The second level of service is to provide a GDPR STUDY IN THE SUBJECT.
For efficient and effective safety and risk management with respect to GDPR it is necessary to make the start DRP GDPR (Detailed analysis of the problems and associated risks GDPR the subject).
The issue GDPR is relatively broad range mainly because areas that are associated with it directly or indirectly linked. Therefore, for solving GDPR essential to complex. This complexity requires a wide range of information that must be first obtained, analyzed and evaluated.
Basic identification of GDPR scope in subject
In order to properly define the scope, implications, demands and budget services DRP GDPR is necessary to first obtain and evaluate some key data on the subject. Therefore, first implemented partial service Identification extent GDPR the subject .
In the course of gathering information will be available to our specialists for the area: LAW, IT, processes, security and management to assist in the incorporation of workers subject and filled potřených information into prepared templates.
Following verification of the information obtained, including consultations with representatives of our specialists subject will be a final report. This final report is used among other things as an input for the next service DRP GDPR .
Detailed analysis of GDPR issues and associated risks in the subject
Service DRP GDPR constitutes a service within which globally across the entire organization will be carried out a detailed analysis of the risks and opportunities arising directly or indirectly from GDPR. The service will require cooperation and detailed information from the entity concerned.
The service is based on the performance analysis of the subject , ie. The core and follow-up business, environment, processes, legislation, resources and above all of the information used for its activities. Such information will be collected and how the data collection run.
The service ensures systematic analysis of individual areas and away from the bottom up. This will ensure that no part where there is a treatment or just passing through OU , will not be forgotten .
For realization of activity analysis, detailed evaluation, create a list of risks and other related activities will be available to our experts for areas: IT, process, safety, business and LAW . The team at the beginning prepare a template for gathering information, and will oversee and methodically helping to gather information which will be fully coordinated by the team on the subject. The quality of outputs and services execution time is directly dependent on the complexity and completeness of the information at the time that body for the actual implementation of the analysis provided. An important aspect influencing the above quality and duration of implementation is the involvement of partners and service providers, technology or the environment, who are in the process OU primarily or only marginally participate.
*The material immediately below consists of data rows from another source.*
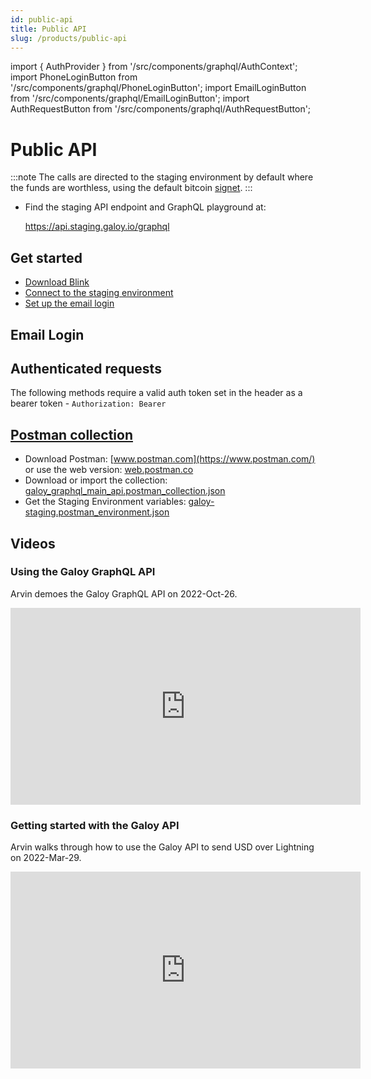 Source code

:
 ```yaml
---
id: public-api
title: Public API
slug: /products/public-api
---
```


import { AuthProvider } from '/src/components/graphql/AuthContext';
import PhoneLoginButton from '/src/components/graphql/PhoneLoginButton';
import EmailLoginButton from '/src/components/graphql/EmailLoginButton';
import AuthRequestButton from '/src/components/graphql/AuthRequestButton';

# Public API

:::note
The calls are directed to the staging environment by default where the funds are worthless, using the default bitcoin [signet](/signet.md).
:::

* Find the staging API endpoint and GraphQL playground at:

    https://api.staging.galoy.io/graphql

## Get started
* [Download Blink](/products#download-the-blink-app)
* [Connect to the staging environment](/products#connect-to-the-staging-environment)
* [Set up the email login](http://localhost:3000/products#set-up-the-email-login)

## Email Login

<AuthProvider>
  <EmailLoginButton />

  <div style={{ margin: '40px 0' }}></div>

  ## Authenticated requests
  The following methods require a valid auth token set in the header as a bearer token - `Authorization: Bearer`

  <AuthRequestButton />
</AuthProvider>

## [Postman collection](https://github.com/GaloyMoney/galoy/tree/main/docs/postman-collection)

* Download Postman: [www.postman.com](https://www.postman.com/) or use the web version: [web.postman.co](https://web.postman.co/)
* Download or import the collection: [galoy_graphql_main_api.postman_collection.json](https://github.com/GaloyMoney/galoy/blob/main/docs/postman-collection/galoy_graphql_main_api.postman_collection.json)
* Get the Staging Environment variables: [galoy-staging.postman_environment.json](https://raw.githubusercontent.com/GaloyMoney/galoy/main/docs/postman-collection/galoy-staging.postman_environment.json)

## Videos
### Using the Galoy GraphQL API
Arvin demoes the Galoy GraphQL API on 2022-Oct-26.

<iframe width="560" height="315" src="https://www.youtube.com/embed/RRdpKnFe8qQ" title="YouTube video player" frameborder="0" allow="accelerometer; autoplay; clipboard-write; encrypted-media; gyroscope; picture-in-picture; web-share" allowfullscreen></iframe>

### Getting started with the Galoy API
Arvin walks through how to use the Galoy API to send USD over Lightning on 2022-Mar-29.

<iframe width="560" height="315" src="https://www.youtube.com/embed/bp5Dc6Wvnbw" title="YouTube video player" frameborder="0" allow="accelerometer; autoplay; clipboard-write; encrypted-media; gyroscope; picture-in-picture; web-share" allowfullscreen></iframe>
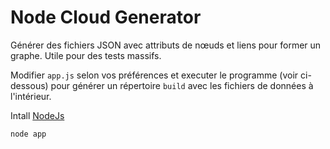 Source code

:# Node Cloud Generator

Générer des fichiers JSON avec attributs de nœuds et liens pour former un graphe.
Utile pour des tests massifs.

Modifier `app.js` selon vos préférences et executer le programme (voir ci-dessous) pour générer un répertoire `build` avec les fichiers de données à l'intérieur.

Intall [NodeJs](https://nodejs.org/)

```bash
node app
``` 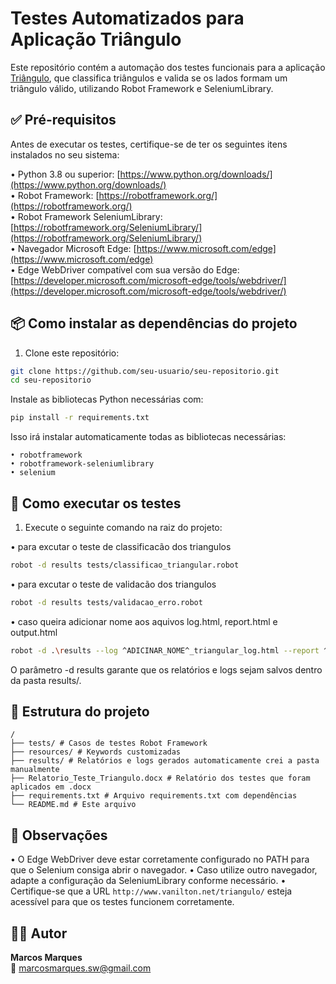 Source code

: # Testes Automatizados para Aplicação Triângulo

Este repositório contém a automação dos testes funcionais para a aplicação [Triângulo](http://www.vanilton.net/triangulo/), que classifica triângulos e valida se os lados formam um triângulo válido, utilizando Robot Framework e SeleniumLibrary.

## ✅ Pré-requisitos

Antes de executar os testes, certifique-se de ter os seguintes itens instalados no seu sistema:

• Python 3.8 ou superior: [https://www.python.org/downloads/](https://www.python.org/downloads/)  
• Robot Framework: [https://robotframework.org/](https://robotframework.org/)  
• Robot Framework SeleniumLibrary: [https://robotframework.org/SeleniumLibrary/](https://robotframework.org/SeleniumLibrary/)  
• Navegador Microsoft Edge: [https://www.microsoft.com/edge](https://www.microsoft.com/edge)  
• Edge WebDriver compatível com sua versão do Edge: [https://developer.microsoft.com/microsoft-edge/tools/webdriver/](https://developer.microsoft.com/microsoft-edge/tools/webdriver/)

## 📦 Como instalar as dependências do projeto

1. Clone este repositório:

```bash
git clone https://github.com/seu-usuario/seu-repositorio.git
cd seu-repositorio
```

Instale as bibliotecas Python necessárias com:

```bash
pip install -r requirements.txt
```

Isso irá instalar automaticamente todas as bibliotecas necessárias:

```
• robotframework
• robotframework-seleniumlibrary
• selenium
```

## 🚀 Como executar os testes

1. Execute o seguinte comando na raiz do projeto:

• para excutar o teste de classificacão dos triangulos

```bash
robot -d results tests/classificao_triangular.robot
```

• para excutar o teste de validacão dos triangulos

```bash
robot -d results tests/validacao_erro.robot
```

• caso queira adicionar nome aos aquivos log.html, report.html e output.html

```bash
robot -d .\results --log ^ADICINAR_NOME^_triangular_log.html --report ^ADICINAR_NOME^_triangular_report.html --output ^ADICINAR_NOME^_triangular_output.xml .\testes\teste.robot
```

O parâmetro -d results garante que os relatórios e logs sejam salvos dentro da pasta results/.

## 🧪 Estrutura do projeto

```
/
├── tests/ # Casos de testes Robot Framework
├── resources/ # Keywords customizadas
├── results/ # Relatórios e logs gerados automaticamente crei a pasta manualmente
├── Relatorio_Teste_Triangulo.docx # Relatório dos testes que foram aplicados em .docx
├── requirements.txt # Arquivo requirements.txt com dependências
└── README.md # Este arquivo
```

## 📁 Observações

• O Edge WebDriver deve estar corretamente configurado no PATH para que o Selenium consiga abrir o navegador.
• Caso utilize outro navegador, adapte a configuração da SeleniumLibrary conforme necessário.
• Certifique-se que a URL `http://www.vanilton.net/triangulo/` esteja acessível para que os testes funcionem corretamente.

## 🧑‍💻 Autor

**Marcos Marques**  
📧 marcosmarques.sw@gmail.com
Final materials created under the subject provided information that has been processed and evaluated by experts in carrying through the service, they will describe the condition in which the subject is in terms of risks and opportunities arising directly or indirectly from GDPR.
This condition can be greatly affected by the quality and completeness of the information provided by the entity and its synergies in processing. Materials and resulting conclusions will be indebted to the time when it was their creation. Given the fact that the added every day new risks should be borne in mind that the question of the treatment of risk is a never ending process.